Task Scheduling Improvements

time to read 3 min | 420 words

I took some time to see how I can improve the sample implementation of the task scheduling that I posted yesterday.

You can checkout the code here. What I wanted to check is the ability to scale the solution to many tasks and to IO bound tasks.

In a stress test that I made, the library held its own while scheduling 9,864,100 tasks, at one point we had ~3,500,000 concurrently queued tasks. Memory usage hovered at the ~500Mb range.

The next stage was to see what happens when we have tasks that takes a long amount of time to execute, depends on IO, etc.

I wrote this piece of code:

public class GatherAllFiles : AbstractTask
{
    private readonly string root;

    public GatherAllFiles(string root)
    {
        this.root = root;
    }

    protected override IEnumerable<Condition> Execute()
    {
        List<string> results = new List<string>();
        results.Add(root);
        
        List<Future> futures = new List<Future>();
        foreach (string directory in Directory.GetDirectories(root))
        {
            Future spawn = Spawn(new GatherAllFiles(directory));
            futures.Add(spawn);
        }
        string[] files = Directory.GetFiles(root);

        yield return Done(futures);

        foreach (Future future in futures)
        {
            results.AddRange(future.GetValue<IEnumerable<string>>());
        }
        results.AddRange(files);
        SetResult(results);
    }
}

I then run it on my OSS directory. This directory contains 133,108 directories and 206,298 files (ask me how I know... ).

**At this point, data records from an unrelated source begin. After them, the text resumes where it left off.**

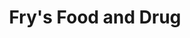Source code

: ---
title: "Fry's Food and Drug"
url: /glendale/frys-food-and-drug-west-bethany-home-road/
shop: supermarket
---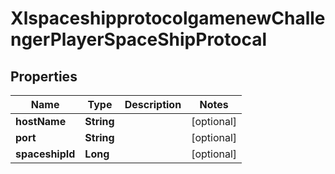 
# XlspaceshipprotocolgamenewChallengerPlayerSpaceShipProtocal

## Properties
Name | Type | Description | Notes
------------ | ------------- | ------------- | -------------
**hostName** | **String** |  |  [optional]
**port** | **String** |  |  [optional]
**spaceshipId** | **Long** |  |  [optional]



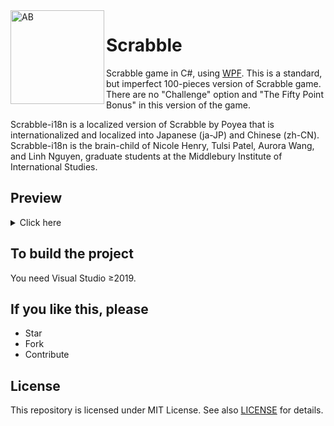 <img align="left" width="150" height="150" src="https://user-images.githubusercontent.com/24757020/148881544-32550dbc-acb5-4784-b07c-b3d6fe6f089d.png" alt="AB">

# Scrabble

Scrabble game in C#, using <a href="https://en.wikipedia.org/wiki/Windows_Presentation_Foundation">WPF</a>. This is a standard, but imperfect 100-pieces version of Scrabble game. There are no "Challenge" option and "The Fifty Point Bonus" in this version of the game.

Scrabble-i18n is a localized version of Scrabble by Poyea that is internationalized and localized into Japanese (ja-JP) and Chinese (zh-CN).
Scrabble-i18n is the brain-child of Nicole Henry, Tulsi Patel, Aurora Wang, and Linh Nguyen, graduate students at the Middlebury Institute of International Studies.

## Preview
<details><summary>Click here</summary>
  <p align="center">
    <img src=".preview/home.jpg" alt="home"/>
    <img src=".preview/desktop.jpg" alt="desktop"  />
    <img src=".preview/mobile-and-text.jpg" alt="mobile-and-text" />
  </p>
</details>

## To build the project
You need Visual Studio ≥2019.

## If you like this, please
* Star
* Fork
* Contribute

## License
This repository is licensed under MIT License. See also [LICENSE](LICENSE) for details.
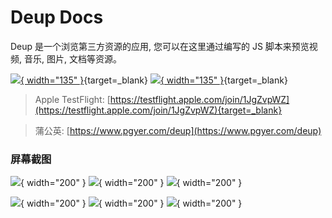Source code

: # Deup Docs

Deup 是一个浏览第三方资源的应用, 您可以在这里通过编写的 JS 脚本来预览视频, 音乐, 图片, 文档等资源。

[![](assets/images/app-store-badge.png){ width="135" }](){target=_blank} [![](assets/images/android-apk-badge.png){ width="135" }](https://github.com/deup-io/deup/releases){target=_blank}

> Apple TestFlight: [https://testflight.apple.com/join/1JgZvpWZ](https://testflight.apple.com/join/1JgZvpWZ){target=_blank}

> 蒲公英: [https://www.pgyer.com/deup](https://www.pgyer.com/deup)

### 屏幕截图

![](assets/snapshots/homepage.png){ width="200" } ![](assets/snapshots/code.png){ width="200" } ![](assets/snapshots/audio_player.png){ width="200" }

![](assets/snapshots/video_player.png){ width="200" } ![](assets/snapshots/directory.png){ width="200" } ![](assets/snapshots/audio_player_list.png){ width="200" }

The library just ate it up without even noticing. Very nice, even if I say so myself :-)

Tweet Share Share 14 comments

Tags:

Comments

08 Jan 2008
03:54 AM

Francois Tanguay

Using Lambda Expressions, I would simplify:

class AbstractTask:

public WaitFuture Done(IEnumerable<Future> items)

{

return new WaitForFuture(() => items.All(item => item.HasValue));

}

08 Jan 2008
08:32 AM

Frans Bouma

Task scheduling is a topic that's been researched a lot. In general, round-robin with a priority system is on average a system which gets you the best results.

Your testcase is a bit weird. The disk is a resource which can be in 1 task at a time. This means that even if you create a fancy scheduling system, it doesn't matter, everything is done sequential anyway. What's worse: the slowest thing in your system is the head in the harddisk: every time it steps, you'll lose a big chunk of performance.

To get optimal performance on a disk with a set of tasks is to execute all of them in a sequential order and not having any of them interfere with one another. The thing is though that modern disks are able to 'accept' more than one command at a time, and switch between them during atomic block reads for example. This causes a lot of stepping, which results in a degration of performance.

So to illustrate/test task scheduling, I'd pick a topic which isn't limited by a sequential resource like a disk ;)

08 Jan 2008
11:28 AM

Ayende Rahien

Frans,

Actually, the FS is not limited to the HD, there is quite a bit of caching and forward loading going on.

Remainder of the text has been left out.